Usually when a hot young actor gets control of the camera, he
makes a picture that’s edgy and uncompromising–just think of
recent efforts by Gary Oldman and Tim Roth. What a surprise,
then, that “Keeping the Faith” shows Edward Norton, who made
everybody take notice with his chilling turn in “Primal Fear”
and then went on to such risky ventures as “The People Vs.
Larry Flynt,” “Rounders” and “Fight Club,” to be such an old
softie. (It’s especially shocking in view of the fact that he
was rumored to have taken the editing of “American History X”
away from helmer Tony Kaye after shooting ceased, and that
turned out to be a pretty hard-hitting effort.) Still, Norton
also warbled away in Woody Allen’s “Everybody Says I Love You,”
so maybe his nice-guy side truly is dominant.

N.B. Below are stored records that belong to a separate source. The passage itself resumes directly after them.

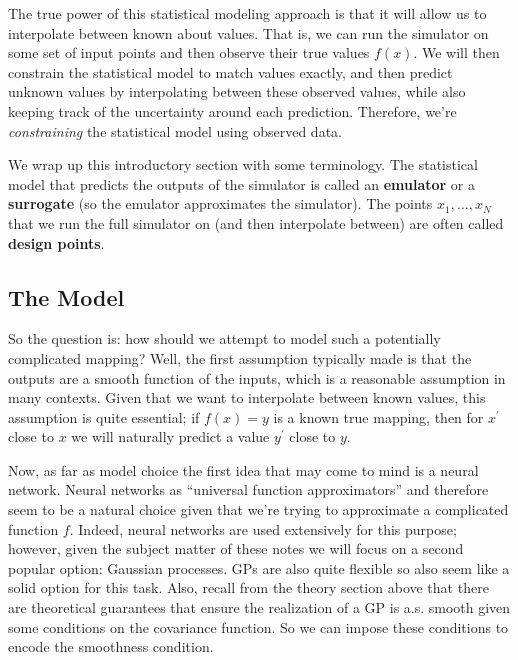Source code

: \documentclass[12pt]{article}
\begin{document}
The true power of this statistical modeling approach is that it will allow us to interpolate between known about values. That is, we can run the simulator on some set of 
input points and then observe their true values $f(x)$. We will then constrain the statistical model to match values exactly, and then predict unknown values by interpolating 
between these observed values, while also keeping track of the uncertainty around each prediction. Therefore, we're \textit{constraining} the statistical model using observed
data. 

We wrap up this introductory section with some terminology. The statistical model that predicts the outputs of the simulator is called an \textbf{emulator} or a \textbf{surrogate}
(so the emulator approximates the simulator). The points $x_1, \dots, x_N$ that we run the full simulator on (and then interpolate between) are often called \textbf{design points}. 

\subsection{The Model}
So the question is: how should we attempt to model such a potentially complicated mapping? Well, the first assumption typically made is that the outputs are a smooth function
of the inputs, which is a reasonable assumption in many contexts. Given that we want to interpolate between known values, this assumption is quite essential; if $f(x) = y$ is a known 
true mapping, then for $x^\prime$ close to $x$ we will naturally predict a value $y^\prime$ close to $y$. 

Now, as far as model choice the first idea that may come to mind is a neural network. Neural networks as ``universal function approximators'' and therefore seem to be a natural choice
given that we're trying to approximate a complicated function $f$. Indeed, neural networks are used extensively for this purpose; however, given the subject matter of these notes we will 
focus on a second popular option: Gaussian processes. GPs are also quite flexible so also seem like a solid option for this task. Also, recall from the theory section above that there are 
theoretical guarantees that ensure the realization of a GP is a.s. smooth given some conditions on the covariance function. So we can impose these conditions to encode the smoothness 
condition. 
\end{document}
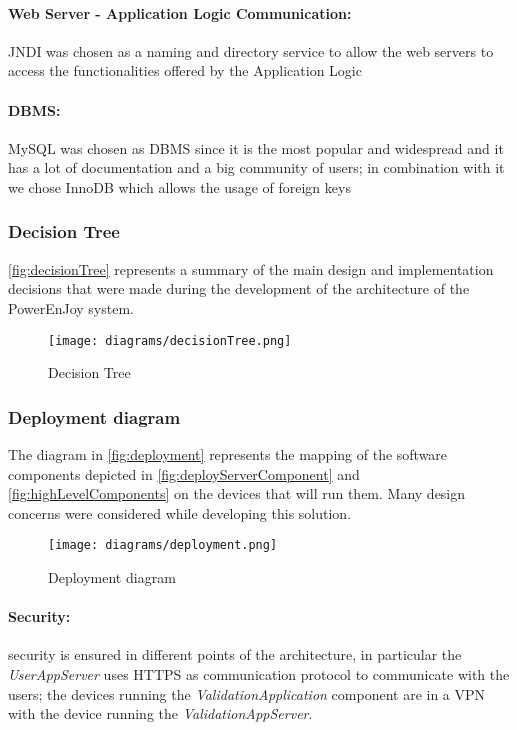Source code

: \paragraph{Web Server - Application Logic Communication:} JNDI was chosen as a naming and directory service to allow the web servers to access the functionalities offered by the Application Logic
\paragraph{DBMS:} MySQL was chosen as DBMS since it is the most popular and widespread and it has a lot of documentation and a big community of users; in combination with it we chose InnoDB which allows the usage of foreign keys
\clearpage
\subsubsection{Decision Tree}
\autoref{fig:decisionTree} represents a summary of the main design and implementation decisions that were made during the development of the architecture of the PowerEnJoy system.\\

\begin{figure}[h!]
	\centering
	\texttt{[image: diagrams/decisionTree.png]}
	\caption{
		\label{fig:decisionTree}  
		Decision Tree
	}
\end{figure}
\clearpage
\subsubsection{Deployment diagram} 

The diagram in \autoref{fig:deployment} represents the mapping of the software components depicted in \autoref{fig:deployServerComponent} and \autoref{fig:highLevelComponents} on the devices that will run them. Many design concerns were considered while developing this solution.\newline\newline\newline

\begin{figure}[ht!]
	\centering
	\texttt{[image: diagrams/deployment.png]}
	\caption{
		\label{fig:deployment} 
		Deployment diagram 
	}
\end{figure}

\clearpage

\paragraph{Security:}security is ensured in different points of the architecture, in particular the \emph{UserAppServer} uses HTTPS as communication protocol to communicate with the users; the devices running the \emph{ValidationApplication} component are in a VPN with the device running the \emph{ValidationAppServer}.

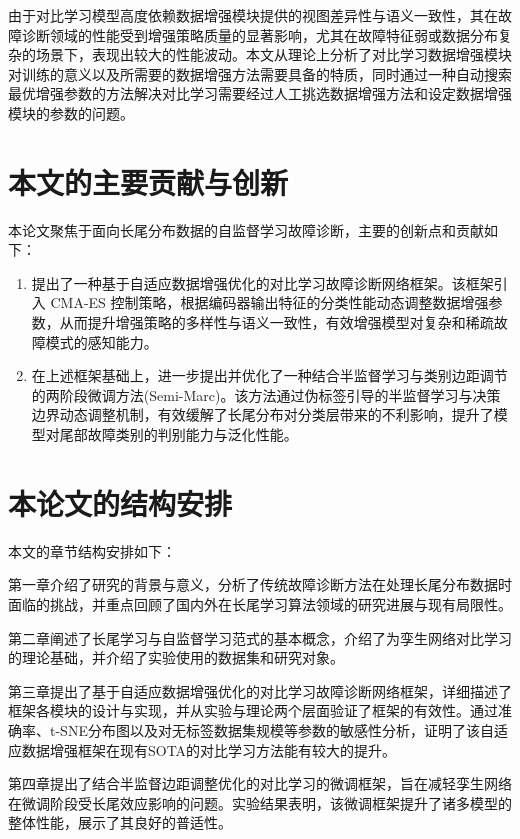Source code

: \documentclass[master]{thesis-uestc}
\begin{document}
由于对比学习模型高度依赖数据增强模块提供的视图差异性与语义一致性，其在故障诊断领域的性能受到增强策略质量的显著影响，尤其在故障特征弱或数据分布复杂的场景下，表现出较大的性能波动。本文从理论上分析了对比学习数据增强模块对训练的意义以及所需要的数据增强方法需要具备的特质，同时通过一种自动搜索最优增强参数的方法解决对比学习需要经过人工挑选数据增强方法和设定数据增强模块的参数的问题。
\FloatBarrier  %

\section{本文的主要贡献与创新}

本论文聚焦于面向长尾分布数据的自监督学习故障诊断，主要的创新点和贡献如下：

\begin{enumerate}[label={(\arabic*)}]
    \item 提出了一种基于自适应数据增强优化的对比学习故障诊断网络框架。该框架引入 CMA-ES 控制策略，根据编码器输出特征的分类性能动态调整数据增强参数，从而提升增强策略的多样性与语义一致性，有效增强模型对复杂和稀疏故障模式的感知能力。
    
    \item 在上述框架基础上，进一步提出并优化了一种结合半监督学习与类别边距调节的两阶段微调方法(Semi-Marc)。该方法通过伪标签引导的半监督学习与决策边界动态调整机制，有效缓解了长尾分布对分类层带来的不利影响，提升了模型对尾部故障类别的判别能力与泛化性能。
\end{enumerate}


\section{本论文的结构安排}

本文的章节结构安排如下：

第一章介绍了研究的背景与意义，分析了传统故障诊断方法在处理长尾分布数据时面临的挑战，并重点回顾了国内外在长尾学习算法领域的研究进展与现有局限性。

第二章阐述了长尾学习与自监督学习范式的基本概念，介绍了为孪生网络对比学习的理论基础，并介绍了实验使用的数据集和研究对象。

第三章提出了基于自适应数据增强优化的对比学习故障诊断网络框架，详细描述了框架各模块的设计与实现，并从实验与理论两个层面验证了框架的有效性。通过准确率、t-SNE分布图以及对无标签数据集规模等参数的敏感性分析，证明了该自适应数据增强框架在现有SOTA的对比学习方法能有较大的提升。

第四章提出了结合半监督边距调整优化的对比学习的微调框架，旨在减轻孪生网络在微调阶段受长尾效应影响的问题。实验结果表明，该微调框架提升了诸多模型的整体性能，展示了其良好的普适性。
\end{document}
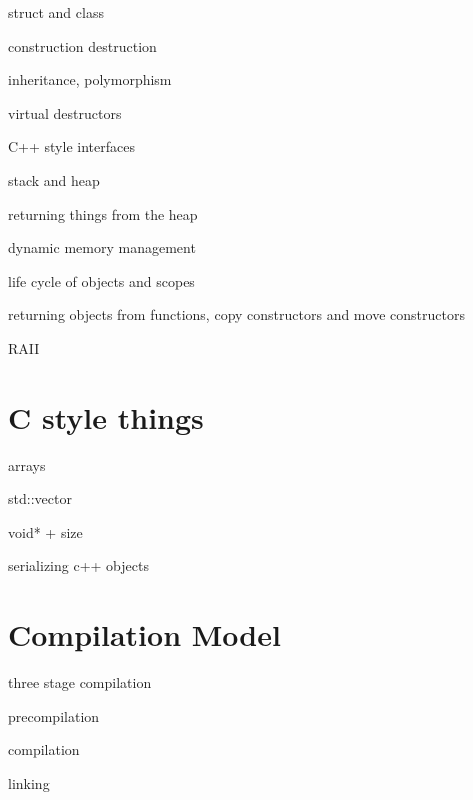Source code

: \documentclass[aspectratio=169]{beamer}
\begin{document}
\begin{frame}
  struct and class

  construction destruction
\end{frame}

\begin{frame}
  inheritance, polymorphism

  virtual destructors
\end{frame}

\begin{frame}
  C++ style interfaces

\end{frame}

\begin{frame}
  stack and heap
\end{frame}

\begin{frame}
  returning things from the heap

  dynamic memory management
\end{frame}

\begin{frame}
  life cycle of objects and scopes

  returning objects from functions, copy constructors and move constructors
\end{frame}

\begin{frame}
  RAII  
\end{frame}

\section{C style things}

\begin{frame}
  arrays

  std::vector

  void* + size

  serializing c++ objects
\end{frame}

\section{Compilation Model}

\begin{frame}
  three stage compilation

  precompilation

  compilation

  linking  
\end{frame}
\end{document}
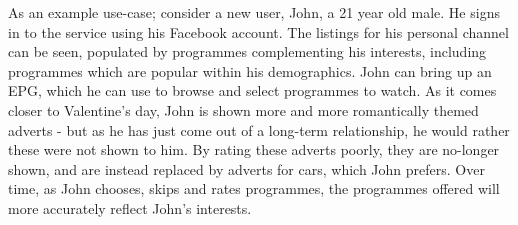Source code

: As an example use-case; consider a new user, John, a 21 year old male. He signs in to the service using his Facebook account. The listings for his personal channel can be seen, populated by programmes complementing his interests, including programmes which are popular within his demographics. John can bring up an EPG, which he can use to browse and select programmes to watch. As it comes closer to Valentine’s day, John is shown more and more romantically themed adverts - but as he has just come out of a long-term relationship, he would rather these were not shown to him. By rating these adverts poorly, they are no-longer shown, and are instead replaced by adverts for cars, which John prefers.  Over time, as John chooses, skips and rates programmes, the programmes offered will more accurately reflect John’s interests. 

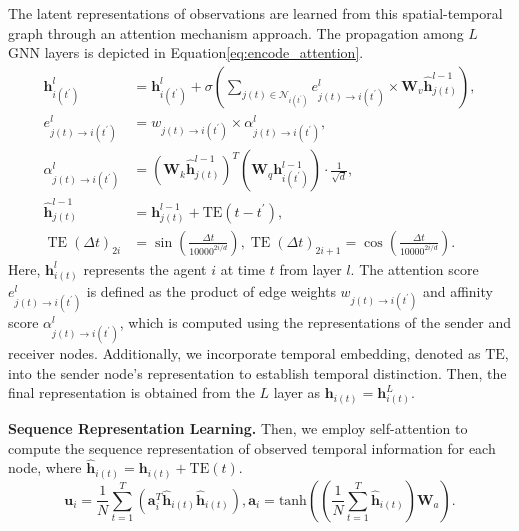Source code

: The latent representations of observations are learned from this spatial-temporal graph through an attention mechanism approach. The propagation among $L$ GNN layers is depicted in Equation\eqref{eq:encode_attention}.
\begin{align}\label{eq:encode_attention}
\bm{h}_{i\left(t^{\prime}\right)}^l&=\bm{h}_{i\left(t^{\prime}\right)}^l+\sigma\left(\sum_{j(t) \in \mathcal{N}_{i\left(t^{\prime}\right)}} e_{j(t) \rightarrow i\left(t^{\prime}\right)}^l \times \bm{W}_v \hat{\bm{h}}_{j(t)}^{l-1}\right),\nonumber \\
e_{j(t) \rightarrow i\left(t^{\prime}\right)}^l&=w_{j(t) \rightarrow i\left(t^{\prime}\right)} \times \alpha_{j(t) \rightarrow i\left(t^{\prime}\right)}^l, \nonumber \\ 
\alpha_{j(t) \rightarrow i\left(t^{\prime}\right)}^l&=\left(\bm{W}_k \hat{\bm{h}}_{j(t)}^{l-1}\right)^T\left(\bm{W}_q \bm{h}_{i\left(t^{\prime}\right)}^{l-1}\right) \cdot \frac{1}{\sqrt{d}}, \\ 
\hat{\bm{h}}_{j(t)}^{l-1}&=\bm{h}_{j(t)}^{l-1}+\mathrm{TE}\left(t-t^{\prime}\right), \nonumber \\ 
\operatorname{TE}(\Delta t)_{2 i}&=\sin \left(\frac{\Delta t}{10000^{2 i / d}}\right), \operatorname{TE}(\Delta t)_{2 i+1}=\cos \left(\frac{\Delta t}{10000^{2 i / d}}\right).  \nonumber   
\end{align}
Here, $\bm{h}_{i(t)}^{l}$ represents the agent $i$ at time $t$ from layer $l$. The attention score $e_{j(t) \rightarrow i\left(t^{\prime}\right)}^l$ is defined as the product of edge weights $w_{j(t) \rightarrow i\left(t^{\prime}\right)}$ and affinity score $\alpha_{j(t) \rightarrow i\left(t^{\prime}\right)}^l$, which is computed using the representations of the sender and receiver nodes. Additionally, we incorporate temporal embedding, denoted as $\mathrm{TE}$, into the sender node's representation to establish temporal distinction. Then, the final representation is obtained from the $L$ layer as $\bm{h}_{i(t)} = \bm{h}^L_{i(t)}$.

\textbf{Sequence Representation Learning.} Then, we employ self-attention to compute the sequence representation of observed temporal information for each node, where $\hat{\bm{h}}_{i(t)} = \bm{h}_{i(t)} + \text{TE}(t)$.
\begin{equation}
    \bm{u}_i = \frac{1}{N} \sum_{t=1}^T (\bm{a}_i^T \hat{\bm{h}}_{i(t)} \hat{\bm{h}}_{i(t)}), \bm{a}_i = \text{tanh}\left(\left(\frac{1}{N} \sum_{t=1}^T \hat{\bm{h}}_{i(t)}  \right)\bm{W}_a\right).
\end{equation}

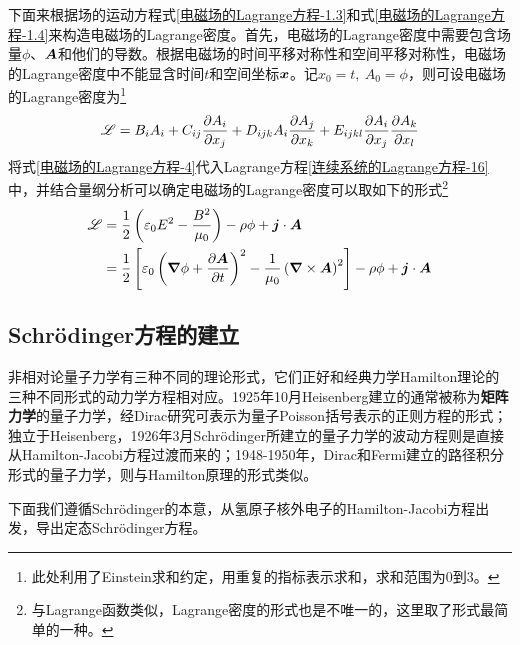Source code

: 下面来根据场的运动方程式\eqref{电磁场的Lagrange方程-1.3}和式\eqref{电磁场的Lagrange方程-1.4}来构造电磁场的Lagrange密度。首先，电磁场的Lagrange密度中需要包含场量$\phi$、$\boldsymbol{A}$和他们的导数。根据电磁场的时间平移对称性和空间平移对称性，电磁场的Lagrange密度中不能显含时间$t$和空间坐标$\boldsymbol{x}$。记$x_0 = t,~A_0 = \phi$，则可设电磁场的Lagrange密度为\footnote{此处利用了Einstein求和约定，用重复的指标表示求和，求和范围为$0$到$3$。}
\begin{equation}
	\mathscr{L} = B_iA_i+ C_{ij}\frac{\partial A_i}{\partial x_j} + D_{ijk}A_i\frac{\partial A_j}{\partial x_k} + E_{ijkl} \frac{\partial A_i}{\partial x_j}\frac{\partial A_k}{\partial x_l}
	\label{电磁场的Lagrange方程-4}
\end{equation}
将式\eqref{电磁场的Lagrange方程-4}代入Lagrange方程\eqref{连续系统的Lagrange方程-16}中，并结合量纲分析可以确定电磁场的Lagrange密度可以取如下的形式\footnote{与Lagrange函数类似，Lagrange密度的形式也是不唯一的，这里取了形式最简单的一种。}
\begin{align}
	\mathscr{L} & = \frac12 \left(\varepsilon_0E^2-\frac{B^2}{\mu_0}\right) - \rho \phi + \boldsymbol{j}\cdot \boldsymbol{A} \nonumber \\
	& = \frac12 \left[\varepsilon_0\left(\boldsymbol{\nabla}\phi+\frac{\partial \boldsymbol{A}}{\partial t}\right)^2-\frac{1}{\mu_0}\left(\boldsymbol{\nabla} \times \boldsymbol{A}\right)^2\right] - \rho \phi + \boldsymbol{j}\cdot \boldsymbol{A}
	\label{电磁场的Lagrange方程-5}
\end{align}

\subsection{Schr\"{o}dinger方程的建立}

非相对论量子力学有三种不同的理论形式，它们正好和经典力学Hamilton理论的三种不同形式的动力学方程相对应。1925年10月Heisenberg建立的通常被称为{\bf 矩阵力学}的量子力学，经Dirac研究可表示为量子Poisson括号表示的正则方程的形式；独立于Heisenberg，1926年3月Schr\"{o}dinger所建立的量子力学的波动方程则是直接从Hamilton-Jacobi方程过渡而来的；1948-1950年，Dirac和Fermi建立的路径积分形式的量子力学，则与Hamilton原理的形式类似。

下面我们遵循Schr\"{o}dinger的本意，从氢原子核外电子的Hamilton-Jacobi方程出发，导出定态Schr\"{o}dinger方程。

In any event, “Faith” proves to be an amiable, light-hearted
romantic-triangle comedy, not unlike so many formula flicks
of the thirties and fifties. The twist in Stuart Blumberg’s
script is that the trio are a priest, a rabbi, and a gal with
whom they’d been close buddies in adolescence. After a long
absence Anna (Jenna Elfman) returns to New York as a driven
corporate executive, where she immediately links up once more
with old pals Father Brian Finn (Norton), an assistant in an
inner-city parish, and Jake Schram (Ben Stiller), an eager,
people-pleasing associate rabbi at a local temple. Her return
rekindles the interest of both male friends: it causes Brian
to reconsider his vows and Jake to worry about how his getting
involved with a gentile girl might affect his family and his
standing in a synagogue, many of whose members look upon him as
the most eligible of bachelors for their unmarried daughters.
Rather typical complications ensue, leading to an entirely
predictable conclusion (though, at more than two hours, it
takes rather longer to get there than seems necessary).

One might think that a romantic triangle involving a priest
and a rabbi might invite some sharp comedy or even lean toward
the potentially offensive, but that’s certainly not the case
here. The movie is so rigidly, insistently nice that it
disarms criticism on that score. The lead characters, even
when they have the disagreements the plot demands, always have
one another’s best interests at heart, and the people who
surround them are equally pleasant. Milos Forman is cuddly
and avuncular as Brian’s pastor, for example, and Eli Wallach,
though he naturally kvetches a bit in the stereotypical fashion
required of an old-school rabbi, is similarly sweet as Jake’s
superior. Even Anne Bancroft tones down her usual histrionics
as Jake’s mom (and manages to make a thoroughly implausible
turn in her character’s attitudes toward the close less absurd
than it ought to have been). Indeed, the closest thing the
movie has to a villain is Ron Rifkin, playing the head of the
synagogue board, who expresses mild irritation at Jake’s
modern methods but, at the end of the day, embraces the young
whippersnapper anyhow. Overall, the picture is a happy
celebration of interfaith harmony and cooperation, making a
point of embracing cultural and religious diversity to the nth
degree (the chaotically mixed ethnic and religious background
of the bartender to whom Brian relates the tale in flashback
is perhaps the most glaring example of this).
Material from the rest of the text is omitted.